Restate verbatim the span of lines below between the line with "должно продолжаться вечно." and the line with "таких неверных руководителей.", including those two lines, and only that span.

▶

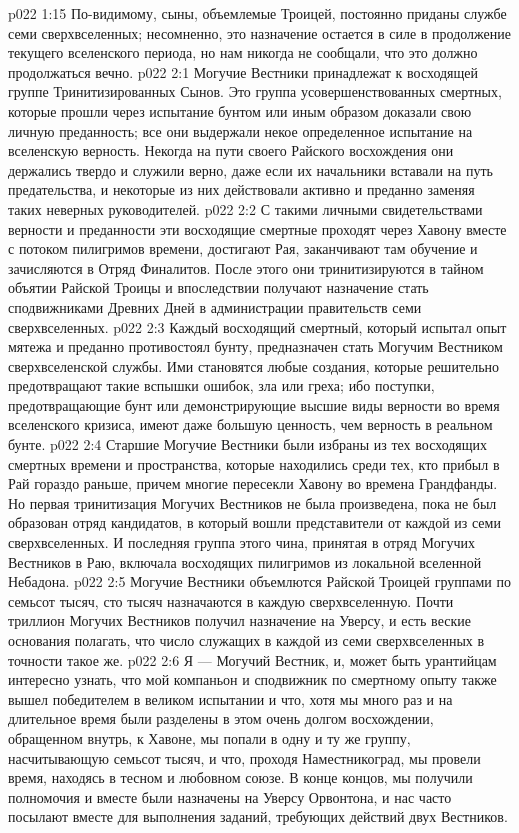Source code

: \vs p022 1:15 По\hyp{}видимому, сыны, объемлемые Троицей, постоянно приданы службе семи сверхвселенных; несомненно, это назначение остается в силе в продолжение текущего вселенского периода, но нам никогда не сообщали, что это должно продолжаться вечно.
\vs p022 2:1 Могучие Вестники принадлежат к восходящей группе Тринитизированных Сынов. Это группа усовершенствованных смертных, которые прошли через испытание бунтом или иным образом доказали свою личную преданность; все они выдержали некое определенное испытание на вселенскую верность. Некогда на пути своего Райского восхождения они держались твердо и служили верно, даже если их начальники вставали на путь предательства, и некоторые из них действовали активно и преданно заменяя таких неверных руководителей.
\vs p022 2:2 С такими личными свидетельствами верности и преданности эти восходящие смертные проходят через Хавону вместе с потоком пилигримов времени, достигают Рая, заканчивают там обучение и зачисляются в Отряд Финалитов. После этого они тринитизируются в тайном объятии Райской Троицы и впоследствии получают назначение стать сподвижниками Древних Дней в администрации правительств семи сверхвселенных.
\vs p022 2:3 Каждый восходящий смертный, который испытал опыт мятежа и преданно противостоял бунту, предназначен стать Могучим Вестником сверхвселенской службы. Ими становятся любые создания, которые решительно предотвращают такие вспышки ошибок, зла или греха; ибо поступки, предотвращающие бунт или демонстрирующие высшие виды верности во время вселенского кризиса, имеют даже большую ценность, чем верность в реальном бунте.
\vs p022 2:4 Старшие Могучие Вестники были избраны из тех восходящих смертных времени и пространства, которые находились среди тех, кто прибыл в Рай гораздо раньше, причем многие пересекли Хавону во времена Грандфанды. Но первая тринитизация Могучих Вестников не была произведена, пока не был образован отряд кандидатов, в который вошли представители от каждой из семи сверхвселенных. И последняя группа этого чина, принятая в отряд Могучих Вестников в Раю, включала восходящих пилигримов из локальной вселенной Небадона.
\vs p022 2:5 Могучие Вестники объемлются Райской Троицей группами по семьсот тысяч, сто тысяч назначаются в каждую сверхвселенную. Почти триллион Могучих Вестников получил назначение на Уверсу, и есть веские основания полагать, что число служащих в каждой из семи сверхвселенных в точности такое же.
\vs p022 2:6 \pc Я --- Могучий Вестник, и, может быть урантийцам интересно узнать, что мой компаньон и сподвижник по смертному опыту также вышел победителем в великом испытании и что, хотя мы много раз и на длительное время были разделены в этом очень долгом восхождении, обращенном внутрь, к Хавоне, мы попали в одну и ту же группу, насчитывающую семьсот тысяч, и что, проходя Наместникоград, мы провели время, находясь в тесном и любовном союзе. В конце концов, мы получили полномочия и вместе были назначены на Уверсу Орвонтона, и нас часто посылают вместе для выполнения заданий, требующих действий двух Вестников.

◀
▶

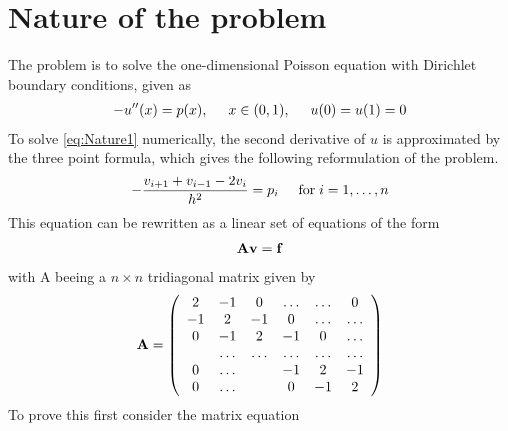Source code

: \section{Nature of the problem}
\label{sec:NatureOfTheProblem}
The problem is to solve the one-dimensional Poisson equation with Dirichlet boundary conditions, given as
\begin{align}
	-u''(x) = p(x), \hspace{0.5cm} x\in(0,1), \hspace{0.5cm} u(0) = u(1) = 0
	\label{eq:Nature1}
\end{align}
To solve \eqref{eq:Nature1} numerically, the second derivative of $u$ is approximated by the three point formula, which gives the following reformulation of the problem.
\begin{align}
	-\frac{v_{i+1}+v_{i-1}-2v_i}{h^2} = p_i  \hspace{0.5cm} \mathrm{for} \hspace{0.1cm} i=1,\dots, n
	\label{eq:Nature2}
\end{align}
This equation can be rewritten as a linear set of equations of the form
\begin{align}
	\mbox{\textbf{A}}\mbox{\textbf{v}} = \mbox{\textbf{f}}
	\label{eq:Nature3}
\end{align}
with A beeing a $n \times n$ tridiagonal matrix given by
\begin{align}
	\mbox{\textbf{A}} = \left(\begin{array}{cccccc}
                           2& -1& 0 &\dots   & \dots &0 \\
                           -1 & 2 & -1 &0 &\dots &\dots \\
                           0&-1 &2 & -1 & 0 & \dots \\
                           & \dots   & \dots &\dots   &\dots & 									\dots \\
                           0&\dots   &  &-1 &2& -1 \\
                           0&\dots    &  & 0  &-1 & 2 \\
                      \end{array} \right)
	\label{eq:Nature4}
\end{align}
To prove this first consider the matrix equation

◀
▶

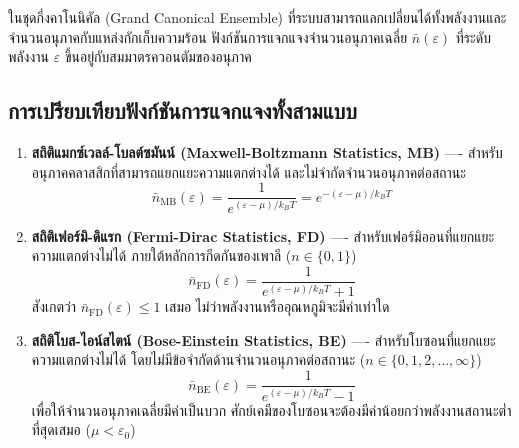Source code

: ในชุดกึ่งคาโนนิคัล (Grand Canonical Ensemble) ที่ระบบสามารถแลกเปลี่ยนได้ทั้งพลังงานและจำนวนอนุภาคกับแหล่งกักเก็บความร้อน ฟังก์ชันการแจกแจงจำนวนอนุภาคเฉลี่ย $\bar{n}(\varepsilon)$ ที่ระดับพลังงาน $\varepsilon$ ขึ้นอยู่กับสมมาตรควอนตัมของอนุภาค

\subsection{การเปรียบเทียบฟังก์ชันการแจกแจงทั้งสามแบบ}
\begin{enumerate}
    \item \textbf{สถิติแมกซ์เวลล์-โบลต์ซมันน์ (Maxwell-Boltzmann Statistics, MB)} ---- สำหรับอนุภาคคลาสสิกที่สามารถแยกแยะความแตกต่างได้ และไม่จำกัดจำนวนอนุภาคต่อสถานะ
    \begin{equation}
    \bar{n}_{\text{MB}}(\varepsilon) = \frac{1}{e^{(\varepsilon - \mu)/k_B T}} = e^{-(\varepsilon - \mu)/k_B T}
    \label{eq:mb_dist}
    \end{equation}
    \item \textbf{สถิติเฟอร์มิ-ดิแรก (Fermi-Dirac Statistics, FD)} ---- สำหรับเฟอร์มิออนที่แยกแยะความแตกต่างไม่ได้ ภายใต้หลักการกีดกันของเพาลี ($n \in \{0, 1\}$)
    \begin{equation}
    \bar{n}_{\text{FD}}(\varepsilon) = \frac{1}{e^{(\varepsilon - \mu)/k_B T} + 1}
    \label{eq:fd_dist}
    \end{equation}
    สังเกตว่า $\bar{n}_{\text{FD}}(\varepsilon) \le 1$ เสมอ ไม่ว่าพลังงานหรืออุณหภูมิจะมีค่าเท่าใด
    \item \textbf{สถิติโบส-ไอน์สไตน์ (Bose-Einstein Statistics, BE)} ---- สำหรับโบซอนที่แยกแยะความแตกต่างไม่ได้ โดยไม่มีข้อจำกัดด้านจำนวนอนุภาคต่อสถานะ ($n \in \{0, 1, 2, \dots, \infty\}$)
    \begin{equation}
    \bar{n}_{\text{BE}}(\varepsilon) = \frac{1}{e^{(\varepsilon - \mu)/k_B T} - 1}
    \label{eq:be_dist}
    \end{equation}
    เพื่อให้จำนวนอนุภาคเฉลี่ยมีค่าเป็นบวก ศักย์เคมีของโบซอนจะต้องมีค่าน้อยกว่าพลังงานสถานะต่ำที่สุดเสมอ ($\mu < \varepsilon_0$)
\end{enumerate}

◀

YOUR SOLUTION:
: \vs p022 1:15 По\hyp{}видимому, сыны, объемлемые Троицей, постоянно приданы службе семи сверхвселенных; несомненно, это назначение остается в силе в продолжение текущего вселенского периода, но нам никогда не сообщали, что это должно продолжаться вечно.
\vs p022 2:1 Могучие Вестники принадлежат к восходящей группе Тринитизированных Сынов. Это группа усовершенствованных смертных, которые прошли через испытание бунтом или иным образом доказали свою личную преданность; все они выдержали некое определенное испытание на вселенскую верность. Некогда на пути своего Райского восхождения они держались твердо и служили верно, даже если их начальники вставали на путь предательства, и некоторые из них действовали активно и преданно заменяя таких неверных руководителей.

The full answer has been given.